- ABOUT THIS EXERCISE -
Run through the records and show each line that includes the string "prestige".

-------- MATERIAL FOR THIS EXERCISE

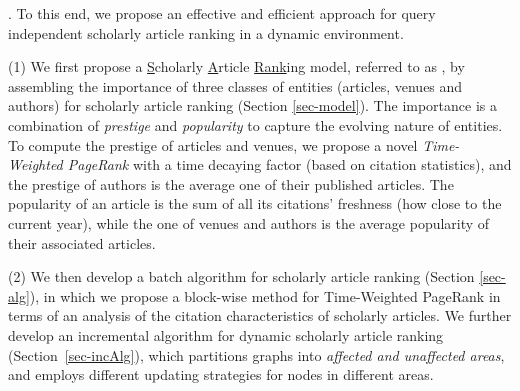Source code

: .
To this end, we propose an effective and efficient approach for query independent scholarly article ranking in a dynamic environment.

\sstab(1) We first  propose a \underline{S}cholarly \underline{A}rticle \underline{Rank}ing model, referred to as \ensemblerank, by assembling the importance of three classes of entities (articles, venues and authors) for scholarly article ranking (Section \ref{sec-model}).
%
The importance is a combination of {\em prestige} and {\em popularity} to capture the evolving nature of entities.
%
To compute the prestige of articles and venues, we propose a novel {\em Time-Weighted PageRank} with a time decaying factor (based on citation statistics), and the prestige of authors is the average one of their published articles.
%
The popularity of an article is the sum of all its citations' freshness (how close to the current year), while the one of venues and authors is the average popularity of their associated articles.
%


\sstab(2)  We then develop  a batch algorithm for scholarly article ranking (Section \ref{sec-alg}), in which we propose a block-wise method for Time-Weighted PageRank in terms of an analysis of the citation characteristics of scholarly articles.
%
We further develop an incremental algorithm for dynamic scholarly article ranking (Section~\ref{sec-incAlg}), which partitions graphs into  {\em affected and unaffected areas}, and employs different updating strategies for nodes in different areas.


%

----------------

- FINAL ANSWER -
The importance is a combination of {\em prestige} and {\em popularity} to capture the evolving nature of entities.
To compute the prestige of articles and venues, we propose a novel {\em Time-Weighted PageRank} with a time decaying factor (based on citation statistics), and the prestige of authors is the average one of their published articles.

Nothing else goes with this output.